Zbiega ścigała nie tylko holenderska, ale i belgijska policja. Funkcjonariusze tej drugiej ustawili blokady na drogach. Na jedną z nich, w wiosce Sint-Lenaarts, natknął się uciekinier. W efekcie zbieg musiał zatrzymać pojazd. Młody człowiek jednak nie dał za wygraną. Holender wysiadł z auta, trzymając w ręku broń. Kilka sekund później schował się za pojazdem przypadkowej osoby i otworzył ogień do policjantów. Nagrania między innymi z policyjnych kamer pokazują, jak dochodzi do wymiany ognia między 21-latkiem a belgijskimi stróżami prawa. Ta trwa tylko chwilę. Była ona jednak wyjątkowo intensywna. Oddanych zostaje ponad 30 strzałów.

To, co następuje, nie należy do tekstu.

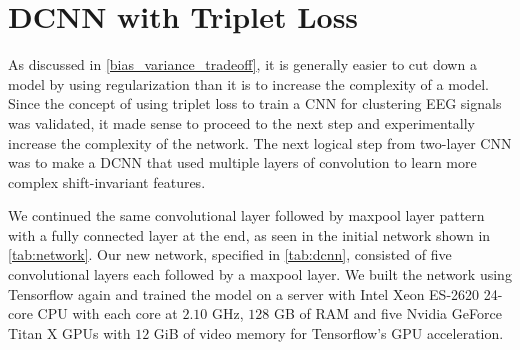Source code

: \section{DCNN with Triplet Loss}

As discussed in \cref{bias_variance_tradeoff}, it is generally easier to cut down a model by using regularization than it is to increase the complexity of a model. Since the concept of using triplet loss to train a CNN for clustering EEG signals was validated, it made sense to proceed to the next step and experimentally increase the complexity of the network. The next logical step from two-layer CNN was to make a DCNN that used multiple layers of convolution to learn more complex shift-invariant features.

We continued the same convolutional layer followed by maxpool layer pattern with a fully connected layer at the end, as seen in the initial network shown in \cref{tab:network}. Our new network, specified in \cref{tab:dcnn}, consisted of five convolutional layers each followed by a maxpool layer. We built the network using Tensorflow again and trained the model on a server with Intel Xeon ES-2620 24-core CPU with each core at $2.10$ GHz, $128$ GB of RAM and five Nvidia GeForce Titan X GPUs with $12$ GiB of video memory for Tensorflow's GPU acceleration.

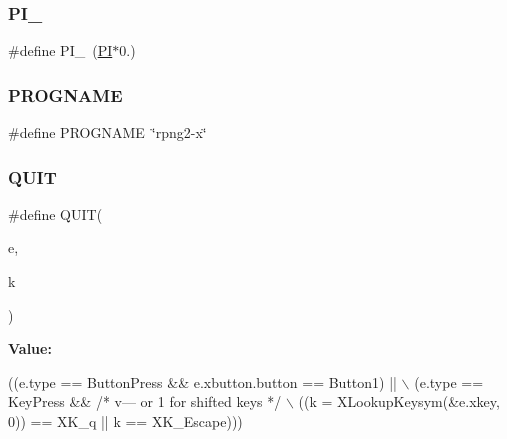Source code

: \mbox{\label{rpng2-x_8c_a7c7671235d3f0d09bc5c011920fe0d5b}} 
\subsubsection{\texorpdfstring{P\+I\+\_}{PI\_2}}
{\footnotesize\ttfamily \#define P\+I\+\_~(\mbox{\hyperlink{rpng2-x_8c_a598a3330b3c21701223ee0ca14316eca}{PI}}$\ast$0.)}

\mbox{\label{rpng2-x_8c_a8c9afb758de9a0355c93fc926b8ce6b1}} 
\subsubsection{\texorpdfstring{P\+R\+O\+G\+N\+A\+ME}{PROGNAME}}
{\footnotesize\ttfamily \#define P\+R\+O\+G\+N\+A\+ME~\char`\"{}rpng2-\/x\char`\"{}}

\mbox{\label{rpng2-x_8c_ad76830d9084202349fd77f494a991ce4}} 
\subsubsection{\texorpdfstring{Q\+U\+IT}{QUIT}}
{\footnotesize\ttfamily \#define Q\+U\+IT(\begin{DoxyParamCaption}\item[{}]{e,  }\item[{}]{k }\end{DoxyParamCaption})}

{\bfseries Value\+:}
\begin{DoxyCode}
((e.type == ButtonPress && e.xbutton.button == Button1) ||  \(\backslash\)
                  (e.type == KeyPress &&   \textcolor{comment}{/*  v--- or 1 for shifted keys */}  \(\backslash\)
                  ((k = XLookupKeysym(&e.xkey, 0)) == XK\_q || k == XK\_Escape)))
\end{DoxyCode}
\mbox{\label{rpng2-x_8c_a3b0a2ac91fca697e3acedd9903efd4fd}} 
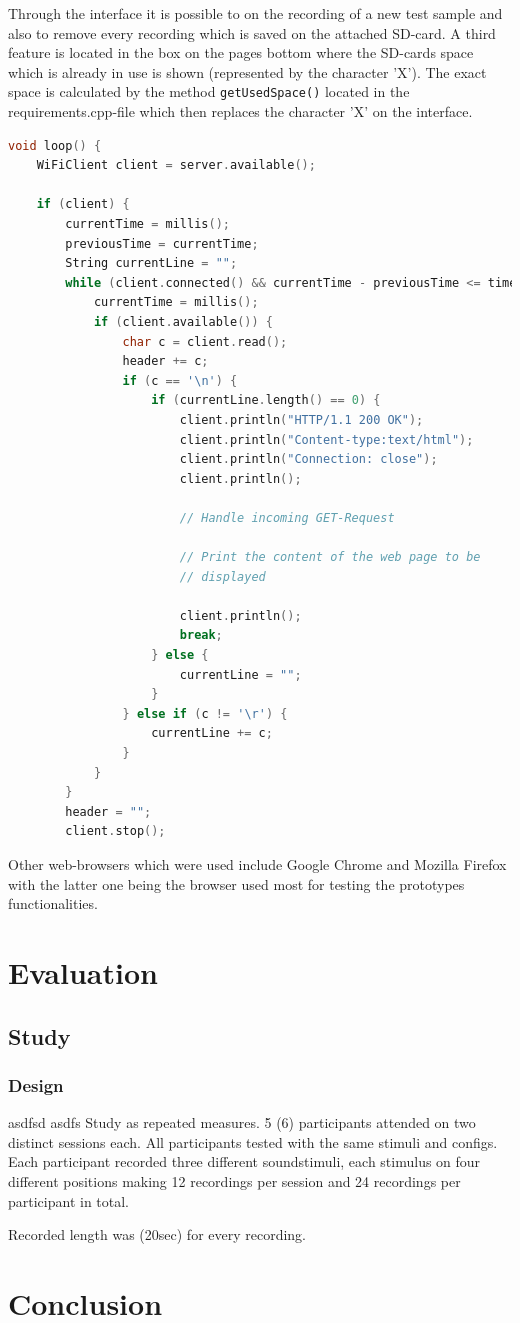 Through the interface it is possible to on the recording of a new test sample and also to remove every recording which is saved on the attached SD-card.
A third feature is located in the box on the pages bottom where the SD-cards space which is already in use is shown (represented by the character 'X').
The exact space is calculated by the method \texttt{getUsedSpace()} located in the requirements.cpp-file which then replaces the character 'X' on the interface. 
\begin{lstlisting}[frame=single, language={c++}, style=style,
	caption={The part of the loop-function which is used to manage the connection of a socket hosted on the microcontroller to a web-client.}, label={lst:WiFiCon},float=!htb]
void loop() {
	WiFiClient client = server.available();
	
	if (client) {
		currentTime = millis();
		previousTime = currentTime;
		String currentLine = "";
		while (client.connected() && currentTime - previousTime <= timeoutTime) {
			currentTime = millis();
			if (client.available()) {
				char c = client.read();
				header += c;
				if (c == '\n') {
					if (currentLine.length() == 0) {
						client.println("HTTP/1.1 200 OK");
						client.println("Content-type:text/html");
						client.println("Connection: close");
						client.println();
						
						// Handle incoming GET-Request
						
						// Print the content of the web page to be
						// displayed
						
						client.println();
						break;
					} else {
						currentLine = "";
					}
				} else if (c != '\r') {
					currentLine += c;
				}
			}
		}
		header = "";
		client.stop();
\end{lstlisting}

Other web-browsers which were used include Google Chrome and Mozilla Firefox with the latter one being the browser used most for testing the prototypes functionalities.

\section{Evaluation}

\subsection{Study}
\subsubsection{Design}
asdfsd\cite{wayman2005introduction} asdfs
Study as repeated measures.
5 (6) participants attended on two distinct sessions each.
All participants tested with the same stimuli and configs.
Each participant recorded three different soundstimuli, each stimulus on four different positions making 12 recordings per session
and 24 recordings per participant in total.

Recorded length was (20sec) for every recording.


\section{Conclusion}
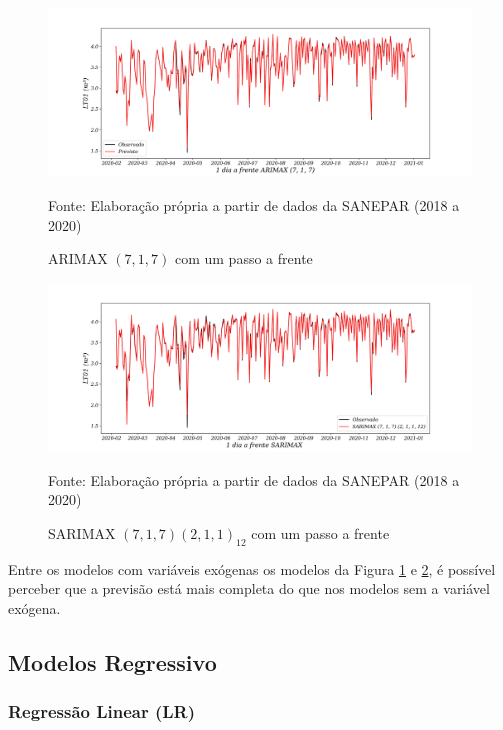 \begin{figure}[H]
	\centering
	\caption{ARIMAX $(7,1,7)$ com um passo a frente}
	\label{fig:1-arimax}
	\includegraphics[width=1\linewidth]{Modelos/Figuras/1-ARIMAX}
	
	Fonte: Elaboração própria a partir de dados da SANEPAR (2018 a 2020)
\end{figure}

\begin{figure}[H]
	\centering
	\caption{SARIMAX $(7,1,7) (2,1,1)_{12}$ com um passo a frente}
	\label{fig:1-sarimax}
	\includegraphics[width=1\linewidth]{Modelos/Figuras/1-SARIMAX}
	
	Fonte: Elaboração própria a partir de dados da SANEPAR (2018 a 2020)
\end{figure}


Entre os modelos com variáveis exógenas os modelos da Figura \ref{fig:1-arimax} e \ref{fig:1-sarimax}, é possível perceber que a previsão está mais completa do que nos modelos sem a variável exógena.

\subsection{Modelos Regressivo}\label{subsec:reg}

\subsubsection{Regressão Linear (LR)}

Policjanci strzelają celniej niż zbieg. Młody człowiek pada na ziemię. Oficerowie a później także przybyłe na miejsce pogotowie starają się go reanimować. Działania te nie przynoszą jednak żadnego skutku. Mężczyzna umiera.

Jak to wszystko możliwe?

Skąd 21-latek miał broń, jak udało mu się sterroryzować pracowników zakładu karnego i jak zdobył pojazd ucieczkowy? Na te pytania ma odpowiedzieć prowadzone obecnie śledztwo.
Kim był zaś sam zbieg? Tego nie zdradzają służby więzienne ani prokuratura. Dużo o zbiegu mówi jednak miejsce odsiadki. W Den Hey-Acker przebywają młodzi ludzie skierowani do aresztu dla nieletnich z powodów kryminalnych. Zakład pełni tez funkcję aresztu prewencyjnego i nocnego dla nieletnich i odbywających karę do dwóch lat pozbawienia wolności. Jest to placówka, która ma za główne zadanie resocjalizować swoich podopiecznych tak, by po odsiadce mogli wrócić do społeczeństwa. Dlatego też tamtejsi „pensjonariusze” często tam tylko nocują lub tak jak zbieg pracują poza murami więzienia.
To zaś rodzi kolejne pytanie, skoro Holender miał maksymalnie tylko 2 lata odsiadki, dlaczego tak zaryzykował, decydując się na brawurową ucieczkę? Na to pytanie chyba już nigdy nie poznamy odpowiedzi.